Dès les premières audiences la juge française enlève Théodora, Miroslav, Ileyne et Yveline de leurs parents. Ils sont installés dans différentes familles d’accueil en dehors de Strasbourg. La fille aînée est d’ailleurs placée chez nulle autre que la professeure de français qui a signalé la famille Tanusheff.

Daniela et Boris n’ont la possibilité de voir leurs enfants que deux fois par mois pendant une heure trente. Daniela peut les entendre au téléphone mais seulement si elle s’exprime en français. Tous les appels et les rencontres sont soigneusement écoutés et surveillés.

Quand j’ai parlé à Boris, il y a deux ans, il a déclaré : " Ils ne nous oublient pas, ils n’ont pas changé leur attitude envers nous, ils nous aiment et ils sont gentils et bons avec nous, comme ils ont toujours été, ils ne se souviennent pas beaucoup de notre langue mais ce n’est pas là le problème … 

Aujourd’hui, la voix de Boris ne sonne plus comme ça. À plusieurs reprises, la Cour d’appel française prend la même décision sur le sort de ses enfants – à savoir, de prolonger leur placement chez les familles d’accueils pour une autre année et encore pour une autre et encore une autre. Ainsi, au début de l’automne s’achève la quatrième année, depuis que la famille Tanusheff n’en est plus une.

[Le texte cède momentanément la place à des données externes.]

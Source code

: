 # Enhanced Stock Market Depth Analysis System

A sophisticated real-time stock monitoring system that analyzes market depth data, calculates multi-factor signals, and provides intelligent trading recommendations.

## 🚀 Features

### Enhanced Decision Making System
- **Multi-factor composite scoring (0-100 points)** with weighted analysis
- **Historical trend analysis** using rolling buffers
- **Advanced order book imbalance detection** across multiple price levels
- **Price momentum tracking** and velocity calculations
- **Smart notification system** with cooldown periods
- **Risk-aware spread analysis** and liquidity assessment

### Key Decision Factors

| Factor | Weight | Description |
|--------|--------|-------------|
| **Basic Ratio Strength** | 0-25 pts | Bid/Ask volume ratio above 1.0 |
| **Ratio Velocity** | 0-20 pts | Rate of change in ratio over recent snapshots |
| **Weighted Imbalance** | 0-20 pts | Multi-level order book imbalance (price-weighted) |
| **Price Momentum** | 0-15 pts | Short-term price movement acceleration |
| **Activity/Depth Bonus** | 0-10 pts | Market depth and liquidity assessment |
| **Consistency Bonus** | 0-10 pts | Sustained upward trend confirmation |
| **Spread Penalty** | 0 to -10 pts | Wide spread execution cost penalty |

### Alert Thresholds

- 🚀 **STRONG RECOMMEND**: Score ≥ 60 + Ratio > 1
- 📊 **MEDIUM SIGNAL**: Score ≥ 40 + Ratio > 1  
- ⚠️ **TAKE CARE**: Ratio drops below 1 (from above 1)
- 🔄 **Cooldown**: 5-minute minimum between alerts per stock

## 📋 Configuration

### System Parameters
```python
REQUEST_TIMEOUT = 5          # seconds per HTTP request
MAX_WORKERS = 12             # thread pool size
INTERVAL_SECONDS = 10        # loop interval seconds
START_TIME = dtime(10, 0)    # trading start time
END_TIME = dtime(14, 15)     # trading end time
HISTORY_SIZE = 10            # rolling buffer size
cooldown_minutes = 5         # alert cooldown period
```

Boris vit seul à Strasbourg, à cause des procès et du temps qu’il leur consacre il perd son emploi et il est au chômage depuis. Après une longue période de dépression et dans l’impossibilité d’assumer la vie conjugale, Daniela rentre à la maison parentale en Bulgarie. Quant à Miroslav, Ileyne et Yveline, ils ne se souviennent plus de leur langue maternelle et ne la parlent donc pas, même avec leur père. Et s’il y a deux ans ils pleuraient lors des réunions avec leur père et suppliaient les travailleurs sociaux qu’ils les laissent vivre avec lui, aujourd’hui ils ont déjà un autre environnement social et de nouveaux amis desquels ils ne veulent pas se séparer. Ils s’imaginent que papa et maman peuvent vivre quelque part près d’eux et que de cette manière tout le monde va gagner.

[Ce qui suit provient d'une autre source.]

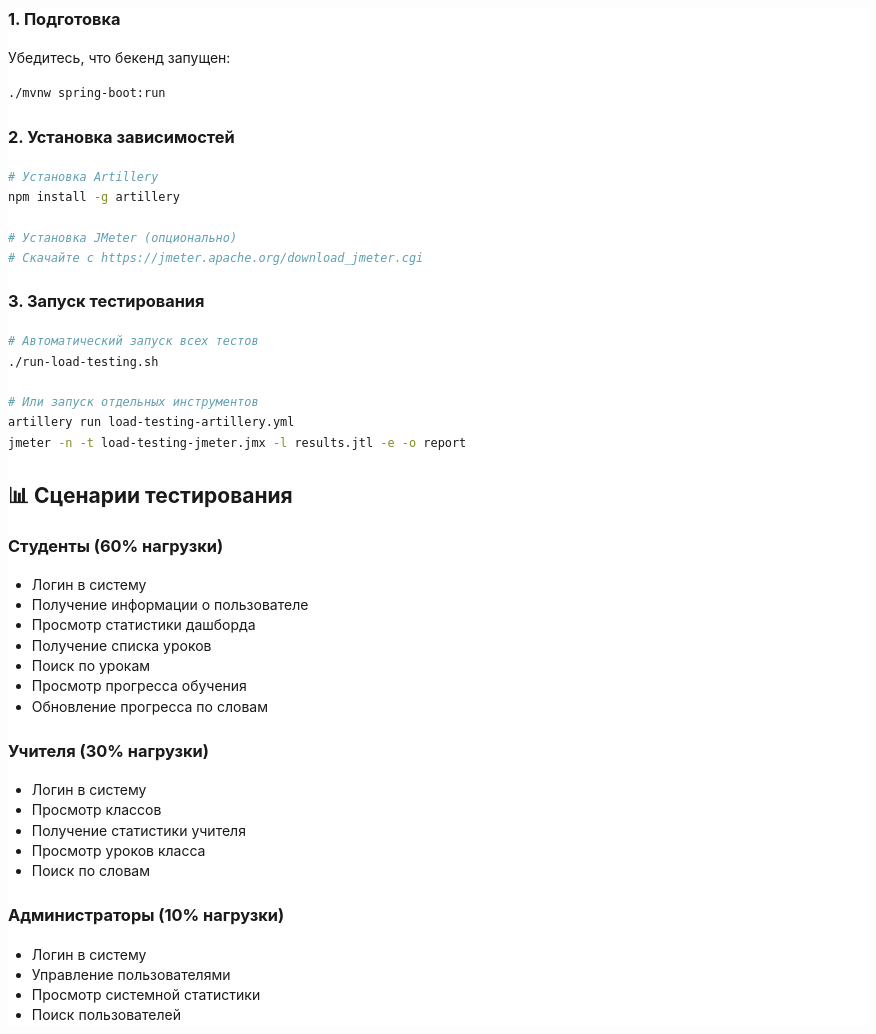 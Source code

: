 ### 1. Подготовка

Убедитесь, что бекенд запущен:
```bash
./mvnw spring-boot:run
```

### 2. Установка зависимостей

```bash
# Установка Artillery
npm install -g artillery

# Установка JMeter (опционально)
# Скачайте с https://jmeter.apache.org/download_jmeter.cgi
```

### 3. Запуск тестирования

```bash
# Автоматический запуск всех тестов
./run-load-testing.sh

# Или запуск отдельных инструментов
artillery run load-testing-artillery.yml
jmeter -n -t load-testing-jmeter.jmx -l results.jtl -e -o report
```

## 📊 Сценарии тестирования

### Студенты (60% нагрузки)
- Логин в систему
- Получение информации о пользователе
- Просмотр статистики дашборда
- Получение списка уроков
- Поиск по урокам
- Просмотр прогресса обучения
- Обновление прогресса по словам

### Учителя (30% нагрузки)
- Логин в систему
- Просмотр классов
- Получение статистики учителя
- Просмотр уроков класса
- Поиск по словам

### Администраторы (10% нагрузки)
- Логин в систему
- Управление пользователями
- Просмотр системной статистики
- Поиск пользователей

Mais le système répond : "Non" !

Apparemment l’État-providence français a bien réussi la conversion de petits immigrants blonds on les plaçant dans des familles d’accueils pour en faire de meilleurs français. Boris a poliment averti avec une certaine ironie que ce qui se passe est une sorte de " transformation en janissaires tranquille, moderne, sans effusion de sang … Dans ce beau pays qu’est la France, il n’y a pas d’orphelinats car il n’y a pas d’orphelins. Ici on trouve des centaines de milliers de "bonnes" gens prêts à prendre vos enfants bulgares et les placer dans des familles d’accueils françaises afin de les "sécuriser" " .

Néanmoins, la lutte se poursuit. Boris ne pense pas à abandonner, même s’il est conscient que cette séparation qui dure depuis quatre ans risque d’être fatale à sa famille.

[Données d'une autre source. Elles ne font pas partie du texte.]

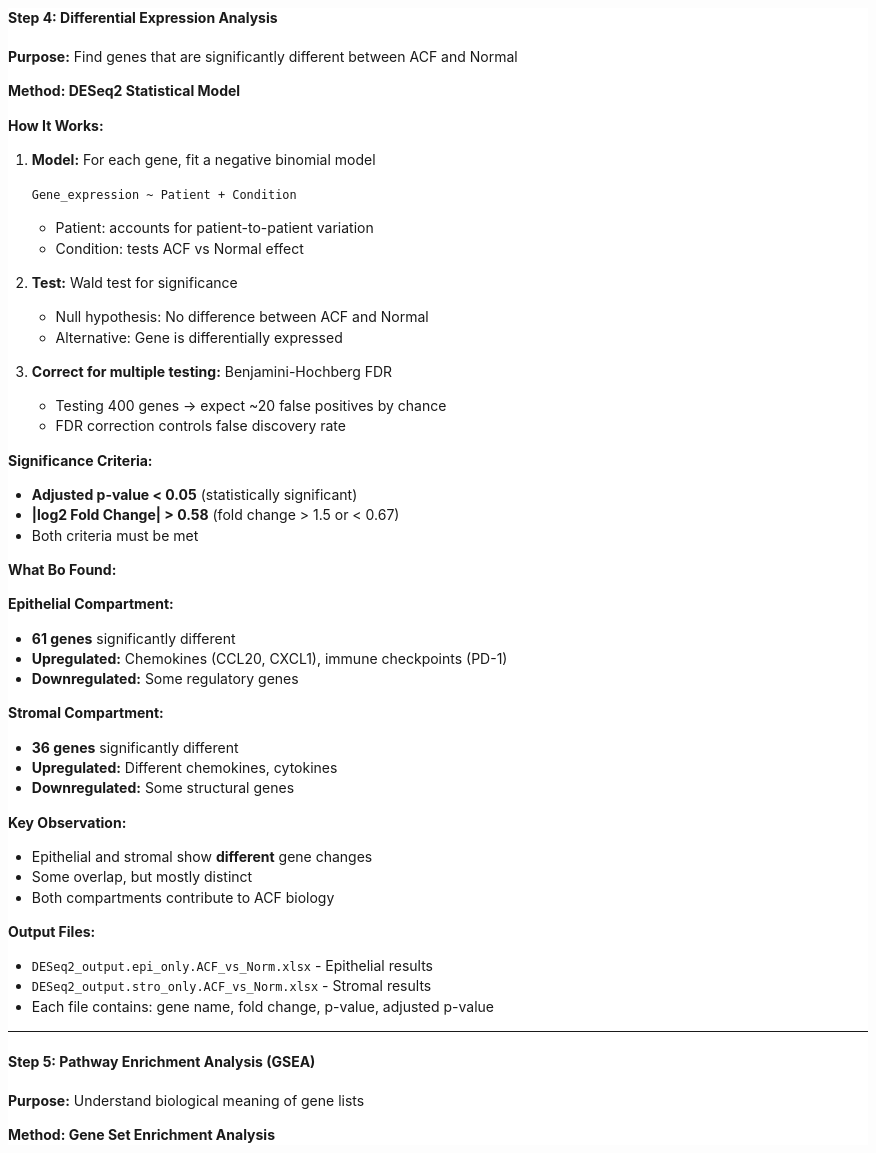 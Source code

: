 
#### Step 4: Differential Expression Analysis

**Purpose:** Find genes that are significantly different between ACF and Normal

**Method: DESeq2 Statistical Model**

**How It Works:**
1. **Model:** For each gene, fit a negative binomial model
   ```
   Gene_expression ~ Patient + Condition
   ```
   - Patient: accounts for patient-to-patient variation
   - Condition: tests ACF vs Normal effect

2. **Test:** Wald test for significance
   - Null hypothesis: No difference between ACF and Normal
   - Alternative: Gene is differentially expressed

3. **Correct for multiple testing:** Benjamini-Hochberg FDR
   - Testing 400 genes → expect ~20 false positives by chance
   - FDR correction controls false discovery rate

**Significance Criteria:**
- **Adjusted p-value < 0.05** (statistically significant)
- **|log2 Fold Change| > 0.58** (fold change > 1.5 or < 0.67)
- Both criteria must be met

**What Bo Found:**

**Epithelial Compartment:**
- **61 genes** significantly different
- **Upregulated:** Chemokines (CCL20, CXCL1), immune checkpoints (PD-1)
- **Downregulated:** Some regulatory genes

**Stromal Compartment:**
- **36 genes** significantly different
- **Upregulated:** Different chemokines, cytokines
- **Downregulated:** Some structural genes

**Key Observation:**
- Epithelial and stromal show **different** gene changes
- Some overlap, but mostly distinct
- Both compartments contribute to ACF biology

**Output Files:**
- `DESeq2_output.epi_only.ACF_vs_Norm.xlsx` - Epithelial results
- `DESeq2_output.stro_only.ACF_vs_Norm.xlsx` - Stromal results
- Each file contains: gene name, fold change, p-value, adjusted p-value

---

#### Step 5: Pathway Enrichment Analysis (GSEA)

**Purpose:** Understand biological meaning of gene lists

**Method: Gene Set Enrichment Analysis**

En attendant, la prochaine audience a été reportée en septembre 2012, une année de plus s’écoulera sans que la famille ne se réunisse.

Il y a deux ans, Boris croyait que la justice allait l’emporter. Il croyait que la loi qui lui a enlevé ses enfants pouvait ouvrir ses yeux et les lui rendre. Dès le début l’ambassade de Bulgarie en France, le ministère des Affaires étrangères et le ministère de la Justice, l’Agence pour la protection de l’enfance ont été au courant de cette affaire. Leur intervention n’a jamais été très active et encore moins efficace, car " avec des dizaines de conventions démocratiques et humanitaires adoptées par l’UE, le droit communautaire est un atout pour les grandes puissances qui l’éditent. Et elles n’ont jamais été Bulgares ".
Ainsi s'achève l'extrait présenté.